WHAT TO PRODUCE ::
Output a character-exact copy of the data, images removed.
-------- EXERCISE DATA --------
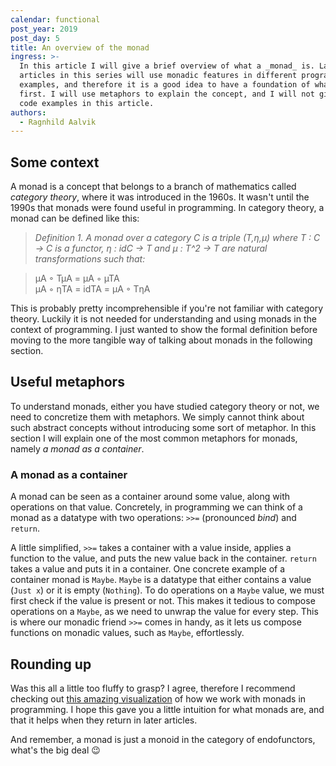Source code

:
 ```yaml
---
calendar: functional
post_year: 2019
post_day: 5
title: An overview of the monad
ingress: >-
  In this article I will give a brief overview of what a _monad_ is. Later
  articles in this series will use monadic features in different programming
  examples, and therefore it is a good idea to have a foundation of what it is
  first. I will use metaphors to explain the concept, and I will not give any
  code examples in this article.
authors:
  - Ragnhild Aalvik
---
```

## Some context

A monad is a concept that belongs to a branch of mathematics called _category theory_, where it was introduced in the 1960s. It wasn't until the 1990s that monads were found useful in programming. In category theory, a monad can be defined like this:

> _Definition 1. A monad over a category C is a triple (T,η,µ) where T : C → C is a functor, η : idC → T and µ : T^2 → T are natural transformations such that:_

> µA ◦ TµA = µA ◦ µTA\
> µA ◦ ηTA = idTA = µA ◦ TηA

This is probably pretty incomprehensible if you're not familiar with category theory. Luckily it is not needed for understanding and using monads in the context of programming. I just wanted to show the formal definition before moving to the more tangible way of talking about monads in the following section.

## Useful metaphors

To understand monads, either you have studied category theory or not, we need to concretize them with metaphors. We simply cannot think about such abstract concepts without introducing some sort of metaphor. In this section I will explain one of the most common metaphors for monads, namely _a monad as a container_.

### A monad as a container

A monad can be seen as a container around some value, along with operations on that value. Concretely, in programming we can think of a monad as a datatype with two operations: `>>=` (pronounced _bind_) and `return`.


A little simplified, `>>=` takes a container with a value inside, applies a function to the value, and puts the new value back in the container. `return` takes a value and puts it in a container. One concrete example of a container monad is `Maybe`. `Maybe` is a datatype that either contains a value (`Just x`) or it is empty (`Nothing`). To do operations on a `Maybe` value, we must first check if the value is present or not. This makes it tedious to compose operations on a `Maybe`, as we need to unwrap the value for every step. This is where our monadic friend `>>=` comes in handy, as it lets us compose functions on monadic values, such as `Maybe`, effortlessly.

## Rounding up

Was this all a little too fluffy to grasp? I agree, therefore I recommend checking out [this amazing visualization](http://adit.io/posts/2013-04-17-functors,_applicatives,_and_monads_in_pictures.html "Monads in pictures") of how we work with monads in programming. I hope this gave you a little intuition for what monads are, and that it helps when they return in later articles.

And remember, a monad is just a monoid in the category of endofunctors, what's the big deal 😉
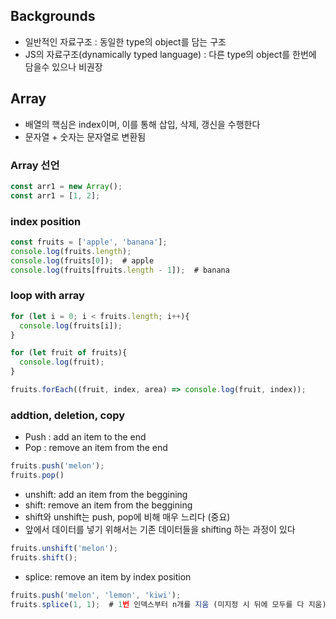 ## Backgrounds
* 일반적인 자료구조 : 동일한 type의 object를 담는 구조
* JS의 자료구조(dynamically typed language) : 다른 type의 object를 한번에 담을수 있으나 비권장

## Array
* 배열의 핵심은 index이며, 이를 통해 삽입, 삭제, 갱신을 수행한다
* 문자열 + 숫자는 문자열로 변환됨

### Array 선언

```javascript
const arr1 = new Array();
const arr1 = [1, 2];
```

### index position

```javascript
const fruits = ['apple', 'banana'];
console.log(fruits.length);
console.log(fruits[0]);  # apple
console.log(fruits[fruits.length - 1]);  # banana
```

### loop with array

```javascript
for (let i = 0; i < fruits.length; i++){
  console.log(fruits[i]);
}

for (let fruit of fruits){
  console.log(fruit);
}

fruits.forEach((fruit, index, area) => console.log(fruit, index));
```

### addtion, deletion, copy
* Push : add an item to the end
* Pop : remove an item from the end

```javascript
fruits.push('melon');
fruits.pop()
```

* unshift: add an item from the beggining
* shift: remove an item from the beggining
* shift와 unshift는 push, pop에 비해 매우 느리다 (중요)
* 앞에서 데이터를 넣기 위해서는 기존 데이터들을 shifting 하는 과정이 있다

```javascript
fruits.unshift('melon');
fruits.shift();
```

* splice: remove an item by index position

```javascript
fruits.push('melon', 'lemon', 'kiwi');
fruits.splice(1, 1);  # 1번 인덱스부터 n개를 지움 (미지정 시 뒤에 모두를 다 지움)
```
--------
EXERCISE ANSWER ::
Source code

:
 ```yaml
---
calendar: functional
post_year: 2019
post_day: 5
title: An overview of the monad
ingress: >-
  In this article I will give a brief overview of what a _monad_ is. Later
  articles in this series will use monadic features in different programming
  examples, and therefore it is a good idea to have a foundation of what it is
  first. I will use metaphors to explain the concept, and I will not give any
  code examples in this article.
authors:
  - Ragnhild Aalvik
---
```

## Some context

A monad is a concept that belongs to a branch of mathematics called _category theory_, where it was introduced in the 1960s. It wasn't until the 1990s that monads were found useful in programming. In category theory, a monad can be defined like this:

> _Definition 1. A monad over a category C is a triple (T,η,µ) where T : C → C is a functor, η : idC → T and µ : T^2 → T are natural transformations such that:_

> µA ◦ TµA = µA ◦ µTA\
> µA ◦ ηTA = idTA = µA ◦ TηA

This is probably pretty incomprehensible if you're not familiar with category theory. Luckily it is not needed for understanding and using monads in the context of programming. I just wanted to show the formal definition before moving to the more tangible way of talking about monads in the following section.

## Useful metaphors

To understand monads, either you have studied category theory or not, we need to concretize them with metaphors. We simply cannot think about such abstract concepts without introducing some sort of metaphor. In this section I will explain one of the most common metaphors for monads, namely _a monad as a container_.

### A monad as a container

A monad can be seen as a container around some value, along with operations on that value. Concretely, in programming we can think of a monad as a datatype with two operations: `>>=` (pronounced _bind_) and `return`.


A little simplified, `>>=` takes a container with a value inside, applies a function to the value, and puts the new value back in the container. `return` takes a value and puts it in a container. One concrete example of a container monad is `Maybe`. `Maybe` is a datatype that either contains a value (`Just x`) or it is empty (`Nothing`). To do operations on a `Maybe` value, we must first check if the value is present or not. This makes it tedious to compose operations on a `Maybe`, as we need to unwrap the value for every step. This is where our monadic friend `>>=` comes in handy, as it lets us compose functions on monadic values, such as `Maybe`, effortlessly.

## Rounding up

Was this all a little too fluffy to grasp? I agree, therefore I recommend checking out [this amazing visualization](http://adit.io/posts/2013-04-17-functors,_applicatives,_and_monads_in_pictures.html "Monads in pictures") of how we work with monads in programming. I hope this gave you a little intuition for what monads are, and that it helps when they return in later articles.

And remember, a monad is just a monoid in the category of endofunctors, what's the big deal 😉
 ## Backgrounds
* 일반적인 자료구조 : 동일한 type의 object를 담는 구조
* JS의 자료구조(dynamically typed language) : 다른 type의 object를 한번에 담을수 있으나 비권장

## Array
* 배열의 핵심은 index이며, 이를 통해 삽입, 삭제, 갱신을 수행한다
* 문자열 + 숫자는 문자열로 변환됨

### Array 선언

```javascript
const arr1 = new Array();
const arr1 = [1, 2];
```

### index position

```javascript
const fruits = ['apple', 'banana'];
console.log(fruits.length);
console.log(fruits[0]);  # apple
console.log(fruits[fruits.length - 1]);  # banana
```

### loop with array

```javascript
for (let i = 0; i < fruits.length; i++){
  console.log(fruits[i]);
}

for (let fruit of fruits){
  console.log(fruit);
}

fruits.forEach((fruit, index, area) => console.log(fruit, index));
```

### addtion, deletion, copy
* Push : add an item to the end
* Pop : remove an item from the end

```javascript
fruits.push('melon');
fruits.pop()
```

* unshift: add an item from the beggining
* shift: remove an item from the beggining
* shift와 unshift는 push, pop에 비해 매우 느리다 (중요)
* 앞에서 데이터를 넣기 위해서는 기존 데이터들을 shifting 하는 과정이 있다

```javascript
fruits.unshift('melon');
fruits.shift();
```

* splice: remove an item by index position

```javascript
fruits.push('melon', 'lemon', 'kiwi');
fruits.splice(1, 1);  # 1번 인덱스부터 n개를 지움 (미지정 시 뒤에 모두를 다 지움)
```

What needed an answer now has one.